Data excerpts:
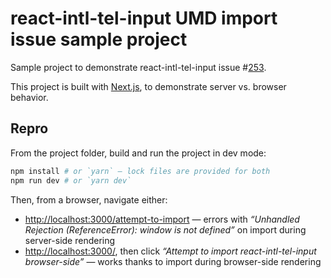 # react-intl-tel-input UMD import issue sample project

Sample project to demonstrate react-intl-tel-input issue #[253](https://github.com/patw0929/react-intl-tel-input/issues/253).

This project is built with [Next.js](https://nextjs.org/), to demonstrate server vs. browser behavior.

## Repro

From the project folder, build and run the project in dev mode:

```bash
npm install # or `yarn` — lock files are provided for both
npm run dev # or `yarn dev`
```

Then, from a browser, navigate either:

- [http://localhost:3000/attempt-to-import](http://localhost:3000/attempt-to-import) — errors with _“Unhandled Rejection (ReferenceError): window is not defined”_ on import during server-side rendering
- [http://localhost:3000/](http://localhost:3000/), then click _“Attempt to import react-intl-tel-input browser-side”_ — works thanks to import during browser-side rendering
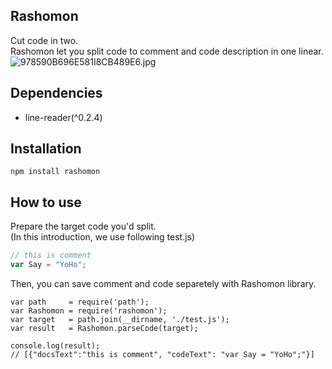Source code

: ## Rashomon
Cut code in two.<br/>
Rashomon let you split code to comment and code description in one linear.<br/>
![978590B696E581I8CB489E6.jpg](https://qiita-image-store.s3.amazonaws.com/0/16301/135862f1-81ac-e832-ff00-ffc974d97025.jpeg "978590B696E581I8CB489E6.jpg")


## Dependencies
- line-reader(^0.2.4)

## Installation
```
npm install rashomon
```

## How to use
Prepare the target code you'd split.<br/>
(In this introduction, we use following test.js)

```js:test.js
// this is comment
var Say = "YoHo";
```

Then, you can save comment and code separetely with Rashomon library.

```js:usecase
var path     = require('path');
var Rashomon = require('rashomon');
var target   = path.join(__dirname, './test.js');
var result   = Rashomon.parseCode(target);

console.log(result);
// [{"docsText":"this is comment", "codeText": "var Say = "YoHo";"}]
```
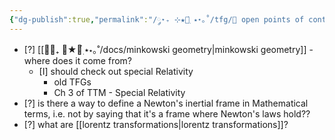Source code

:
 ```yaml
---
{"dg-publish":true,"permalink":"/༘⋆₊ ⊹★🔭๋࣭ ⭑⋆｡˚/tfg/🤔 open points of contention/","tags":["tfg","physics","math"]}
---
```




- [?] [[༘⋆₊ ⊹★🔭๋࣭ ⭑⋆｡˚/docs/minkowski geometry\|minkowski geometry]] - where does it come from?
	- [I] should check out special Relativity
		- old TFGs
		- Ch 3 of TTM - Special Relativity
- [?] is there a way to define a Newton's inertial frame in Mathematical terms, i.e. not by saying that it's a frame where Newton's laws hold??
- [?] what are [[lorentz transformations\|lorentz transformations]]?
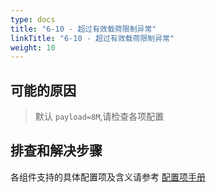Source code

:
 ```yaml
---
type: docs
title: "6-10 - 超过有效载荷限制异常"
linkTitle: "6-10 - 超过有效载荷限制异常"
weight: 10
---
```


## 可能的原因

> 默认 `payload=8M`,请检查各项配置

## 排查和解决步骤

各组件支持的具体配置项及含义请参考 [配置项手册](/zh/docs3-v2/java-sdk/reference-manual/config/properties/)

Work task: A single number is required: how many lines in these records contain "https".

The completed task: 3